[The task]
Pull each line with the string "there" from the entries.
----------------
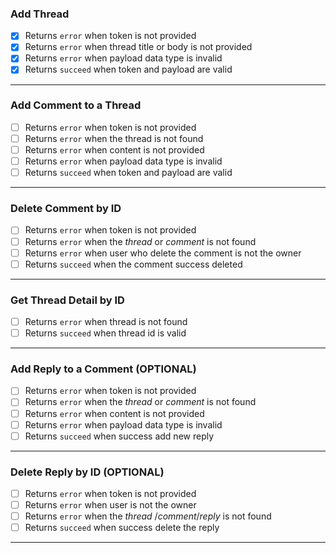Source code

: ### Add Thread

- [x] Returns `error` when token is not provided
- [x] Returns `error` when thread title or body is not provided
- [x] Returns `error` when payload data type is invalid
- [x] Returns `succeed` when token and payload are valid

---

### Add Comment to a Thread

- [ ] Returns `error` when token is not provided
- [ ] Returns `error` when the thread is not found
- [ ] Returns `error` when content is not provided
- [ ] Returns `error` when payload data type is invalid
- [ ] Returns `succeed` when token and payload are valid

---

### Delete Comment by ID

- [ ] Returns `error` when token is not provided
- [ ] Returns `error` when the _thread_ or _comment_ is not found
- [ ] Returns `error` when user who delete the comment is not the owner
- [ ] Returns `succeed` when the comment success deleted

---

### Get Thread Detail by ID

- [ ] Returns `error` when thread is not found
- [ ] Returns `succeed` when thread id is valid

---

### Add Reply to a Comment **(OPTIONAL)**

- [ ] Returns `error` when token is not provided
- [ ] Returns `error` when the _thread_ or _comment_ is not found
- [ ] Returns `error` when content is not provided
- [ ] Returns `error` when payload data type is invalid
- [ ] Returns `succeed` when success add new reply

---

### Delete Reply by ID **(OPTIONAL)**

- [ ] Returns `error` when token is not provided
- [ ] Returns `error` when user is not the owner
- [ ] Returns `error` when the _thread_ /_comment_/_reply_ is not found
- [ ] Returns `succeed` when success delete the reply

---
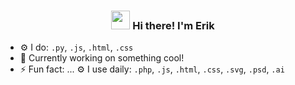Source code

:<!-- Heading -->
<h3 align="center"><img src = "https://raw.githubusercontent.com/MartinHeinz/MartinHeinz/master/wave.gif" width = 30px> Hi there! I'm Erik</h3>


- ⚙️ I do: `.py`, `.js`, `.html`, `.css`
- 👀 Currently working on something cool!
- ⚡ Fun fact: ...
  ⚙️ I use daily: `.php`, `.js`, `.html`, `.css`, `.svg`, `.psd`, `.ai`

<!---
IstiakErik/IstiakErik is a ✨ special ✨ repository because its `README.md` (this file) appears on your GitHub profile.
You can click the Preview link to take a look at your changes.
--->
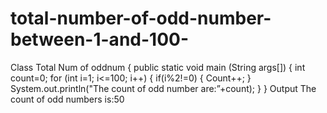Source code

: # total-number-of-odd-number-between-1-and-100-
Class Total Num of oddnum
{
public static void main (String args[])
{
int count=0;
for (int i=1; i<=100; i++)
{
if(i%2!=0)
{
Count++;
}
System.out.println("The count of odd number are:”+count);
}
}
Output 
The count of odd numbers is:50
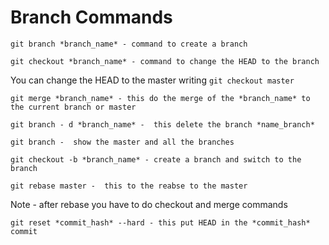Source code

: # Branch Commands

`git branch *branch_name* - command to create a branch`

`git checkout *branch_name* - command to change the HEAD to the branch`

You can change the HEAD to the master writing `git checkout master`

`git merge *branch_name* - this do the merge of the *branch_name* to the current branch or master`

`git branch - d *branch_name* -  this delete the branch *name_branch*`

`git branch -  show the master and all the branches`

`git checkout -b *branch_name* - create a branch and switch to the branch`

`git rebase master -  this to the reabse to the master`

Note - after rebase you have to do checkout and merge commands

`git reset *commit_hash* --hard - this put HEAD in the *commit_hash* commit`



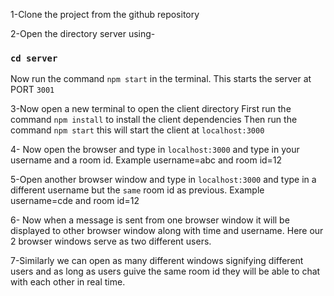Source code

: 1-Clone the project from the github repository

2-Open the directory server using-

### `cd server`

Now run the command `npm start` in the terminal. This starts the server at PORT `3001`

3-Now open a new terminal to open the client directory
First run the command `npm install` to install the client dependencies
Then run the command `npm start` this will start the client at `localhost:3000`

4- Now open the browser and type in `localhost:3000` and type in your username and a room id. Example username=abc and room id=12

5-Open another browser window and type in `localhost:3000` and type in a different username but the `same` room id as previous. Example username=cde and room id=12

6- Now when a message is sent from one browser window it will be displayed to other browser window along with time and username. Here our 2 browser windows serve as two different users.

7-Similarly we can open as many different windows signifying different users and as long as users guive the same room id they will be able to chat with each other in real time.
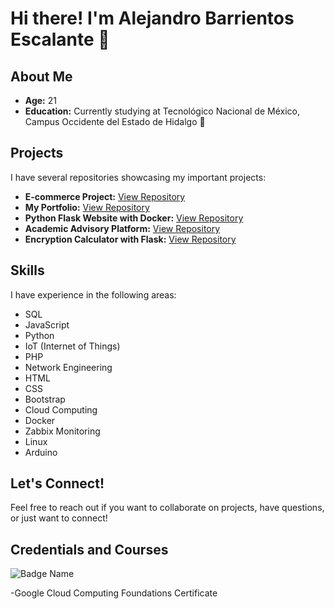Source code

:# Hi there! I'm Alejandro Barrientos Escalante 👋

## About Me
- **Age:** 21
- **Education:** Currently studying at Tecnológico Nacional de México, Campus Occidente del Estado de Hidalgo 📕

## Projects
I have several repositories showcasing my important projects:

- **E-commerce Project:** [View Repository](https://github.com/CHILTIC-T/website)
- **My Portfolio:** [View Repository](https://github.com/ESCALIA-Corporation/Website)
- **Python Flask Website with Docker:** [View Repository](https://github.com/ESCALIA-Corporation/python-website)
- **Academic Advisory Platform:** [View Repository](https://github.com/ESCALIA-Corporation/Plataforma-educativa)
- **Encryption Calculator with Flask:** [View Repository](https://github.com/beofalejandro/Calculadora-de-Encriptacion)

## Skills
I have experience in the following areas:
- SQL
- JavaScript
- Python
- IoT (Internet of Things)
- PHP
- Network Engineering
- HTML
- CSS
- Bootstrap
- Cloud Computing
- Docker
- Zabbix Monitoring
- Linux
- Arduino

## Let's Connect!
Feel free to reach out if you want to collaborate on projects, have questions, or just want to connect!

## Credentials and Courses
![Badge Name]()

-Google Cloud Computing Foundations Certificate
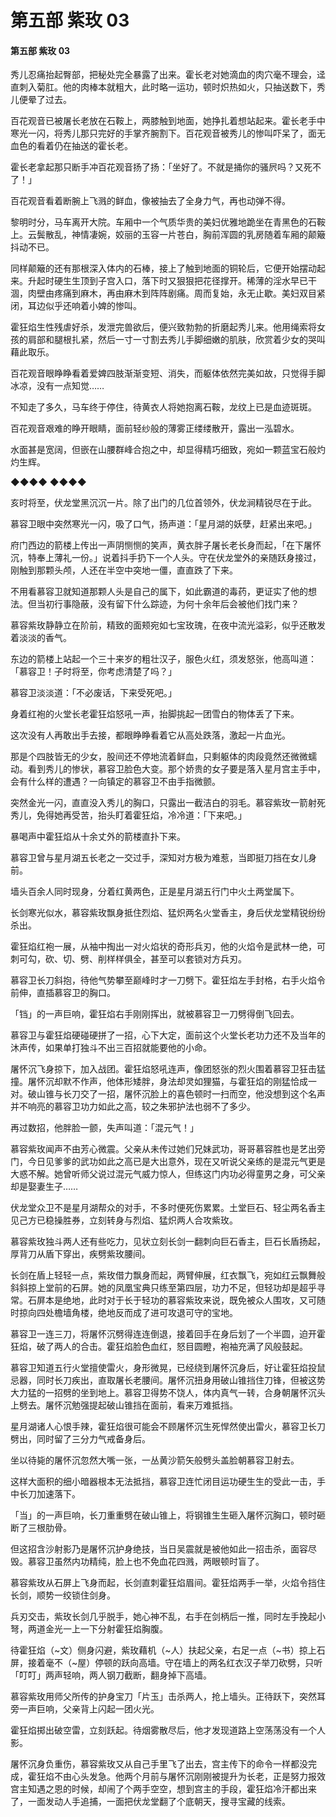 # 第五部 紫玫 03

#### 第五部 紫玫 03

秀儿忍痛抬起臀部，把秘处完全暴露了出来。霍长老对她滴血的肉穴毫不理会，迳直刺入菊肛。他的肉棒本就粗大，此时略一运功，顿时炽热如火，只抽送数下，秀儿便晕了过去。

百花观音已被屠长老放在石鞍上，两膝触到地面，她挣扎着想站起来。霍长老手中寒光一闪，将秀儿那只完好的手掌齐腕割下。百花观音被秀儿的惨叫吓呆了，面无血色的看着仍在抽送的霍长老。

霍长老拿起那只断手冲百花观音扬了扬：「坐好了。不就是捅你的骚屄吗？又死不了！」

百花观音看着断腕上飞溅的鲜血，像被抽去了全身力气，再也动弹不得。

黎明时分，马车离开大院。车厢中一个气质华贵的美妇优雅地跪坐在青黑色的石鞍上。云鬓散乱，神情凄婉，姣丽的玉容一片苍白，胸前浑圆的乳房随着车厢的颠簸抖动不已。

同样颠簸的还有那根深入体内的石棒，接上了触到地面的铜轮后，它便开始摆动起来。升起时硬生生顶到子宫入口，落下时又狠狠把花径撑开。稀薄的淫水早已干涸，肉壁由疼痛到麻木，再由麻木到阵阵剧痛。周而复始，永无止歇。美妇双目紧闭，耳边似乎还响着小婢的惨叫。

霍狂焰生性残虐好杀，发泄完兽欲后，便兴致勃勃的折磨起秀儿来。他用绳索将女孩的肩部和腿根扎紧，然后一寸一寸割去秀儿手脚细嫩的肌肤，欣赏着少女的哭叫藉此取乐。

百花观音眼睁睁看着爱婢四肢渐渐变短、消失，而躯体依然完美如故，只觉得手脚冰凉，没有一点知觉……

不知走了多久，马车终于停住，待黄衣人将她抱离石鞍，龙纹上已是血迹斑斑。

百花观音艰难的睁开眼睛，面前轻纱般的薄雾正缕缕散开，露出一泓碧水。

水面甚是宽阔，但嵌在山腰群峰合抱之中，却显得精巧细致，宛如一颗蓝宝石般灼灼生辉。

◆◆◆◆ ◆◆◆◆

亥时将至，伏龙堂黑沉沉一片。除了出门的几位首领外，伏龙涧精锐尽在于此。

慕容卫眼中突然寒光一闪，吸了口气，扬声道：「星月湖的妖孽，赶紧出来吧。」

府门西边的箭楼上传出一声阴恻恻的笑声，黄衣胖子屠长老长身而起，「在下屠怀沉，特奉上薄礼一份。」说着抖手扔下一个人头。守在伏龙堂外的亲随跃身接过，刚触到那颗头颅，人还在半空中突地一僵，直直跌了下来。

不用看慕容卫就知道那颗人头是自己的属下，如此霸道的毒药，更证实了他的想法。但当初行事隐蔽，没有留下什么踪迹，为何十余年后会被他们找门来？

慕容紫玫静静立在阶前，精致的面颊宛如七宝玫瑰，在夜中流光溢彩，似乎还散发着淡淡的香气。

东边的箭楼上站起一个三十来岁的粗壮汉子，服色火红，须发怒张，他高叫道：「慕容卫！子时将至，你考虑清楚了吗？」

慕容卫淡淡道：「不必废话，下来受死吧。」

身着红袍的火堂长老霍狂焰怒吼一声，抬脚挑起一团雪白的物体丢了下来。

这次没有人再敢出手去接，都眼睁睁看着它从高处跌落，激起一片血光。

那是个四肢皆无的少女，股间还不停地流着鲜血，只剩躯体的肉段竟然还微微蠕动。看到秀儿的惨状，慕容卫脸色大变。那个娇贵的女子要是落入星月宫主手中，会有什么样的遭遇？一向镇定的慕容卫不由手指微颤。

突然金光一闪，直直没入秀儿的胸口，只露出一截洁白的羽毛。慕容紫玫一箭射死秀儿，免得她再受苦，抬头盯着霍狂焰，冷冷道：「下来吧。」

暴喝声中霍狂焰从十余丈外的箭楼直扑下来。

慕容卫曾与星月湖五长老之一交过手，深知对方极为难惹，当即挺刀挡在女儿身前。

墙头百余人同时现身，分着红黄两色，正是星月湖五行门中火土两堂属下。

长剑寒光似水，慕容紫玫飘身抵住烈焰、猛炽两名火堂香主，身后伏龙堂精锐纷纷杀出。

霍狂焰红袍一展，从袖中掏出一对火焰状的奇形兵刃，他的火焰令是武林一绝，可刺可勾，砍、切、劈、削样样俱全，甚至可以套锁对方兵刃。

慕容卫长刀斜抱，待他气势攀至巅峰时才一刀劈下。霍狂焰左手封格，右手火焰令前伸，直插慕容卫的胸口。

「铛」的一声巨响，霍狂焰右手刚刚挥出，就被慕容卫一刀劈得倒飞回去。

慕容卫与霍狂焰硬碰硬拼了一招，心下大定，面前这个火堂长老功力还不及当年的沐声传，如果单打独斗不出三百招就能要他的小命。

屠怀沉飞身掠下，加入战团。霍狂焰怒吼连声，像团怒张的烈火围着慕容卫狂击猛撞。屠怀沉却默不作声，他体形矮胖，身法却灵如狸猫，与霍狂焰的刚猛恰成一对。破山锥与长刀交了一招，屠怀沉脸上的喜色顿时一扫而空，他没想到这个名声并不响亮的慕容卫功力如此之高，较之朱邪护法也弱不了多少。

再过数招，他胖脸一颤，失声叫道：「混元气！」

慕容紫玫闻声不由芳心微震。父亲从未传过她们兄妹武功，哥哥慕容胜也是艺出旁门，今日见爹爹的武功如此之高已是大出意外，现在又听说父亲练的是混元气更是大惑不解。她曾听师父说过混元气威力惊人，但练这门内功必得童男之身，可父亲却是娶妻生子……

伏龙堂众卫不是星月湖帮众的对手，不多时便死伤累累。土堂巨石、轻尘两名香主见己方已稳操胜券，立刻转身与烈焰、猛炽两人合攻紫玫。

慕容紫玫独斗两人还有些吃力，见状立刻长剑一翻刺向巨石香主，巨石长盾扬起，厚背刀从盾下穿出，疾劈紫玫腰间。

长剑在盾上轻轻一点，紫玫借力飘身而起，两臂伸展，红衣飘飞，宛如红云飘舞般斜斜掠上堂前的石屏。她的凤凰宝典只练至第四层，功力不足，但轻功却是超乎寻常。石屏本是绝地，此时对于长于轻功的慕容紫玫来说，既免被众人围攻，又可随时掠向四处檐墙角楼，绝地反而成了进可攻退可守的宝地。

慕容卫一连三刀，将屠怀沉劈得连连倒退，接着回手在身后划了一个半圆，迫开霍狂焰，破了两人的合击。霍狂焰脸色血红，怒目圆瞪，袍袖充满了风般鼓起。

慕容卫知道五行火堂擅使雷火，身形微晃，已经绕到屠怀沉身后，好让霍狂焰投鼠忌器，同时长刀疾出，直取屠长老腰间。屠怀沉扭身用破山锥挡住刀锋，但被这势大力猛的一招劈的坐到地上。慕容卫得势不饶人，体内真气一转，合身朝屠怀沉头上劈去。屠怀沉勉强提起破山锥挡在面前，看来万难抵挡。

星月湖诸人心恨手辣，霍狂焰很可能会不顾屠怀沉生死悍然使出雷火，慕容卫长刀劈出，同时留了三分力气戒备身后。

坐以待毙的屠怀沉忽然大嘴一张，一丛黄沙箭矢般劈头盖脸朝慕容卫射去。

这样大面积的细小暗器根本无法抵挡，慕容卫连忙闭目运功硬生生的受此一击，手中长刀加速落下。

「当」的一声巨响，长刀重重劈在破山锥上，将钢锥生生砸入屠怀沉胸口，顿时砸断了三根肋骨。

但这招含沙射影乃是屠怀沉护身绝技，当日吴震就是被他如此一招击杀，面容尽毁。慕容卫虽然内功精纯，脸上也不免血花四溅，两眼顿时盲了。

慕容紫玫从石屏上飞身而起，长剑直刺霍狂焰眉间。霍狂焰两手一举，火焰令挡住长剑，顺势一绞锁住剑身。

兵刃交击，紫玫长剑几乎脱手，她心神不乱，右手在剑柄后一推，同时左手挽起小弩，两道金光一上一下分射霍狂焰胸腹。

待霍狂焰（~文）侧身闪避，紫玫藉机（~人）扶起父亲，右足一点（~书）掠上石屏，接着毫不（~屋）停顿的跃向高墙。守在墙上的两名红衣汉子举刀砍劈，只听「叮叮」两声轻响，两人钢刀截断，翻身掉下高墙。

慕容紫玫用师父所传的护身宝刀「片玉」击杀两人，抢上墙头。正待跃下，突然耳旁一声巨响，父亲背上闪起一团火光。

霍狂焰掷出破空雷，立刻跃起。待烟雾散尽后，他才发现道路上空荡荡没有一个人影。

屠怀沉身负重伤，慕容紫玫又从自己手里飞了出去，宫主传下的命令一样都没完成，霍狂焰不由心头发急。他两个月前与屠怀沉刚刚被提升为长老，正是努力报效宫主知遇之恩的时候，却闹了个两手空空，想到宫主的手段，霍狂焰冷汗都出来了，一面发动人手追捕，一面把伏龙堂翻了个底朝天，搜寻宝藏的线索。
----------------
[Reply]
<h3 align="center"><img src = "https://raw.githubusercontent.com/MartinHeinz/MartinHeinz/master/wave.gif" width = 30px> Hi there! I'm Erik</h3>
:# Hi there! I'm Alejandro Barrientos Escalante 👋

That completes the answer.